:: Listed records ::
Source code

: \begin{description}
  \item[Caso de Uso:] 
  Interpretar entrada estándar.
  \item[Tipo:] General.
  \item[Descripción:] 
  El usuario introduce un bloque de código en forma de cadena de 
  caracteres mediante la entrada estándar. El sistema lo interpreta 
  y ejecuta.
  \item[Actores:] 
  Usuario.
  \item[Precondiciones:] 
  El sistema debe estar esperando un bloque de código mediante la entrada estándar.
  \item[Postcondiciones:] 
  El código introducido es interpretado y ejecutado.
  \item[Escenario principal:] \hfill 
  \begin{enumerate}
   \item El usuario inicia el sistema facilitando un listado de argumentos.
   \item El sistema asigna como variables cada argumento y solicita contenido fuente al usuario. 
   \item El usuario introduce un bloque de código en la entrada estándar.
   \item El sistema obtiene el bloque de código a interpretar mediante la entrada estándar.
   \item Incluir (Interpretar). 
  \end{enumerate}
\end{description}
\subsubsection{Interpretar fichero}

:: What you are asked to do ::
Your answer should hold exactly the lines from the one containing "listado de argumentos." through the end of the entries above, and nothing else.

:: Reply to the task ::
   \item El usuario inicia el sistema facilitando un listado de argumentos.
   \item El sistema asigna como variables cada argumento y solicita contenido fuente al usuario. 
   \item El usuario introduce un bloque de código en la entrada estándar.
   \item El sistema obtiene el bloque de código a interpretar mediante la entrada estándar.
   \item Incluir (Interpretar). 
  \end{enumerate}
\end{description}
\subsubsection{Interpretar fichero}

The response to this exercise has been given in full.